Assigned task.
Give back an exact copy of the lines in the records below, from the line that has "- 临时数据存储目录 (TMP_DIR)" through the line that has "- [修改业务数据存储类型]", and nothing besides.

Data extracts.
——
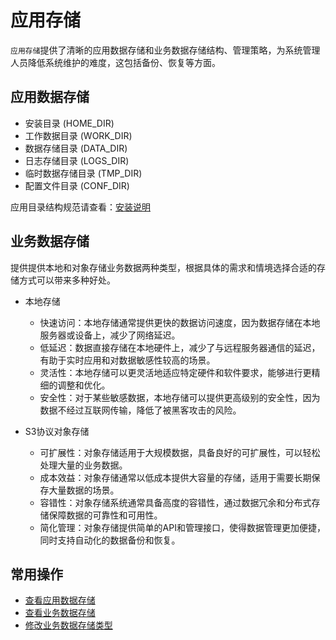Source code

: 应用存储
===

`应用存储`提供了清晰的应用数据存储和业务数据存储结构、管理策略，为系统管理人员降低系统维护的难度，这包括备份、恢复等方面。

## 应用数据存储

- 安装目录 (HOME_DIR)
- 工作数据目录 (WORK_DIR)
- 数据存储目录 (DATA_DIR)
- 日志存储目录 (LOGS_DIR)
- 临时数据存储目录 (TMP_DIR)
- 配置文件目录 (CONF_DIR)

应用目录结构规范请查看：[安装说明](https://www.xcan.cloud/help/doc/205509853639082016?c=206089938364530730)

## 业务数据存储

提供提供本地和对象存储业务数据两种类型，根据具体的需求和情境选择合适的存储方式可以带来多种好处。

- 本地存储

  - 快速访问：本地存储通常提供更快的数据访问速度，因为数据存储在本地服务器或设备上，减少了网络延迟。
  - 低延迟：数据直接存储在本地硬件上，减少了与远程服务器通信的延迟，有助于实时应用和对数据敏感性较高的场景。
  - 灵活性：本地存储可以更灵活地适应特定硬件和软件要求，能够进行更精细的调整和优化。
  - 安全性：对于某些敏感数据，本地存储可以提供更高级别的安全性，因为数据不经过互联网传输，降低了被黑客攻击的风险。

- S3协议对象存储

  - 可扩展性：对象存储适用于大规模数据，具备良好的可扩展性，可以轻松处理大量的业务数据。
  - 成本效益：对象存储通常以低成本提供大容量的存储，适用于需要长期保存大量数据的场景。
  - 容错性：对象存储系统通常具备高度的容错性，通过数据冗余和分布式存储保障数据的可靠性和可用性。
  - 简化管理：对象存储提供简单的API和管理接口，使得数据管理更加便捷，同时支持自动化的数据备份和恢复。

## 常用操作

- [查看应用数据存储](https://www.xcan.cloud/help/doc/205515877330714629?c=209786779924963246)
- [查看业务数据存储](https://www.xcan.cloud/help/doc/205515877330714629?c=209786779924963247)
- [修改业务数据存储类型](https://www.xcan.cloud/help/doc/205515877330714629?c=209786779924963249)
——
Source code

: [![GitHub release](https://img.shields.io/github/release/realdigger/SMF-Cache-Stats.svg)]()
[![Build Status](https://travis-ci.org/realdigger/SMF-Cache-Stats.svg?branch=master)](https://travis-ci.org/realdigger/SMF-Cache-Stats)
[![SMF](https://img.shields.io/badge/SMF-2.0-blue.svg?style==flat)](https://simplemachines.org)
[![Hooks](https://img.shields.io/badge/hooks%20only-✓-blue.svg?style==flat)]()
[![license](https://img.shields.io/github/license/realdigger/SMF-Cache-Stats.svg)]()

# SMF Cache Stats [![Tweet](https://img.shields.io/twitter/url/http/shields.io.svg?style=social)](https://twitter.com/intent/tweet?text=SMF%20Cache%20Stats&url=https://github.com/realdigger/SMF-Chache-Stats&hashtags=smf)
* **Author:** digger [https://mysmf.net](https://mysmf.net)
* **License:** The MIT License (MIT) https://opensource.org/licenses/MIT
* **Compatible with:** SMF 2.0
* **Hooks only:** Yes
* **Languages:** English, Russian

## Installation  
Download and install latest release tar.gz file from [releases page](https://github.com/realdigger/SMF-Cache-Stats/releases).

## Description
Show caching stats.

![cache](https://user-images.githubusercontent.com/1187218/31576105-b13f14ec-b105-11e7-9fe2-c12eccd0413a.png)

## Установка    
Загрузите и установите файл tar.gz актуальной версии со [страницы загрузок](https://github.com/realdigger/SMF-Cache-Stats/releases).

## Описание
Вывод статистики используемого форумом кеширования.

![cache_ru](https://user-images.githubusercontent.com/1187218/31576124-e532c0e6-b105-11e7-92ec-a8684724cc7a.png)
——
Worked solution.
- 临时数据存储目录 (TMP_DIR)
- 配置文件目录 (CONF_DIR)

应用目录结构规范请查看：[安装说明](https://www.xcan.cloud/help/doc/205509853639082016?c=206089938364530730)

## 业务数据存储

提供提供本地和对象存储业务数据两种类型，根据具体的需求和情境选择合适的存储方式可以带来多种好处。

- 本地存储

  - 快速访问：本地存储通常提供更快的数据访问速度，因为数据存储在本地服务器或设备上，减少了网络延迟。
  - 低延迟：数据直接存储在本地硬件上，减少了与远程服务器通信的延迟，有助于实时应用和对数据敏感性较高的场景。
  - 灵活性：本地存储可以更灵活地适应特定硬件和软件要求，能够进行更精细的调整和优化。
  - 安全性：对于某些敏感数据，本地存储可以提供更高级别的安全性，因为数据不经过互联网传输，降低了被黑客攻击的风险。

- S3协议对象存储

  - 可扩展性：对象存储适用于大规模数据，具备良好的可扩展性，可以轻松处理大量的业务数据。
  - 成本效益：对象存储通常以低成本提供大容量的存储，适用于需要长期保存大量数据的场景。
  - 容错性：对象存储系统通常具备高度的容错性，通过数据冗余和分布式存储保障数据的可靠性和可用性。
  - 简化管理：对象存储提供简单的API和管理接口，使得数据管理更加便捷，同时支持自动化的数据备份和恢复。

## 常用操作

- [查看应用数据存储](https://www.xcan.cloud/help/doc/205515877330714629?c=209786779924963246)
- [查看业务数据存储](https://www.xcan.cloud/help/doc/205515877330714629?c=209786779924963247)
- [修改业务数据存储类型](https://www.xcan.cloud/help/doc/205515877330714629?c=209786779924963249)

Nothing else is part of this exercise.